The output should be every line below that includes the word "leftmargin".

>>>>>

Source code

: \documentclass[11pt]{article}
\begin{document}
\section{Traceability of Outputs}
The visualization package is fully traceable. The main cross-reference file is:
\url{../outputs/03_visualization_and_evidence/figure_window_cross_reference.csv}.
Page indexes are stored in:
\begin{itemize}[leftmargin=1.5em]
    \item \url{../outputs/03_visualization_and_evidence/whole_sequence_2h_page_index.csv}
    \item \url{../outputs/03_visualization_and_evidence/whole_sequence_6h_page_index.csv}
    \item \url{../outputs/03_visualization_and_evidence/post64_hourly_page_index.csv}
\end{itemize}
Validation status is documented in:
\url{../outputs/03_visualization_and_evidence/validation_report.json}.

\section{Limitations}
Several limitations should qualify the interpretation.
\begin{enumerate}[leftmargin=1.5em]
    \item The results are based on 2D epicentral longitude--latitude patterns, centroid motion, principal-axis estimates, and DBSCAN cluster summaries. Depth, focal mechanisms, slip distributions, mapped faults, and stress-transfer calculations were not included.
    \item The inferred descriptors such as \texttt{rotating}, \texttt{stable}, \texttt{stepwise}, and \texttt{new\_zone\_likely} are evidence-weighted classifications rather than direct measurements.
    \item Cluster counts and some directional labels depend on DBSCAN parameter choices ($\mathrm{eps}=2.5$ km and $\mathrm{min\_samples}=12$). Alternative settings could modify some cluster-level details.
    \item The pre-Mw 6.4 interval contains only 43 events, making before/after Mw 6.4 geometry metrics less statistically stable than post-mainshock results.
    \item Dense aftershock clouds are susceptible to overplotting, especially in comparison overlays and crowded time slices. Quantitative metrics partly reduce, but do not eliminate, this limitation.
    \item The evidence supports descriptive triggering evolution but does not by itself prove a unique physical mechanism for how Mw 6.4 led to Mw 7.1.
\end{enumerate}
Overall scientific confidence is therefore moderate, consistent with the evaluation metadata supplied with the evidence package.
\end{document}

<<<<<

FINAL ANSWER:
\begin{itemize}[leftmargin=1.5em]
\begin{enumerate}[leftmargin=1.5em]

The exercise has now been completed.